Abstract

This article reassesses the use of federal habeas corpus to enforce the Fourth Amendment's protection against unreasonable searches and seizures. In 1976, the U.S. Supreme Court prohibited virtually all substantive review of search-and-seizure claims in federal habeas proceedings. A wave of critical commentary followed, arguing that there was no legitimate reason to distinguish the Fourth Amendment from other constitutional rights. In recent years, however, this anomaly in habeas corpus practice has gone almost entirely unexamined despite dramatic changes in the law governing both the Fourth Amendment and habeas corpus itself. This article does two things. First, it reviews the history of habeas review of search-and-seizure claims, concluding that the basis for current doctrine was once stronger than its early critics admitted. Second, this article shows that subsequent changes in both the exclusionary rule, and in habeas practice generally, render current doctrine ripe for reassessment. It examines each of the rationales that might have justified exempting search-and-seizure claims from the ordinary scope of habeas review and shows that legal developments since 1976 render them all inadequate to justify current doctrine.

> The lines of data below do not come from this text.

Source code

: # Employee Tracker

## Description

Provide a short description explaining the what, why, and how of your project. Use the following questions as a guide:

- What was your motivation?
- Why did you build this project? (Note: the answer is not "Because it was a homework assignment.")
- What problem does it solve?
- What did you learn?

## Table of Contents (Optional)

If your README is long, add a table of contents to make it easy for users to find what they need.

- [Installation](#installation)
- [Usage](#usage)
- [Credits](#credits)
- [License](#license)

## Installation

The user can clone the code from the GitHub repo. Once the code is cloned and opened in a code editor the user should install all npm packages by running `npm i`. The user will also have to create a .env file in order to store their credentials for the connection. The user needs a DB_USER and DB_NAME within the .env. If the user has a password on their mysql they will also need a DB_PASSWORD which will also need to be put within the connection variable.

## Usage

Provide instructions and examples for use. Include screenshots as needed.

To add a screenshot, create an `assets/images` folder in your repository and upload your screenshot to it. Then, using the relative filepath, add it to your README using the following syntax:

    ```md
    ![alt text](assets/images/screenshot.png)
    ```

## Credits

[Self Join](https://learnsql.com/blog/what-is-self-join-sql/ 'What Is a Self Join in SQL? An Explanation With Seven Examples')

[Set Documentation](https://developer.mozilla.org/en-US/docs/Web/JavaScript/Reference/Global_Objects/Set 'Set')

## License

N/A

The Court itself has come to ground Stone entirely on the assumption that the incremental cost of enforcing the Fourth Amendment exclusionary rule on habeas outweighs the speculative benefits. By adopting a good faith exception to the exclusionary rule; a one-year statute of limitations on habeas petitions; and a reasonableness standard of review in habeas cases, the Court and Congress have now ensured that only the clearest of violations from the most recent cases would give rise to habeas relief. As a result, the cost of applying the writ to search-and-seizure claims is dramatically lowered, and this article thus concludes that Stone should be overruled. A final section responds to the likely criticism that, because habeas corpus is governed by statute, one should employ traditional notions of statutory interpretation in assessing the continuing validity of the Stone rule. This article demonstrates that those methods would be indeterminate, and in any event, because Stone purported to be a constitutional decision, rather than one interpreting a statute, it should be reassessed according to the criteria that the Court used to justify it in the first place.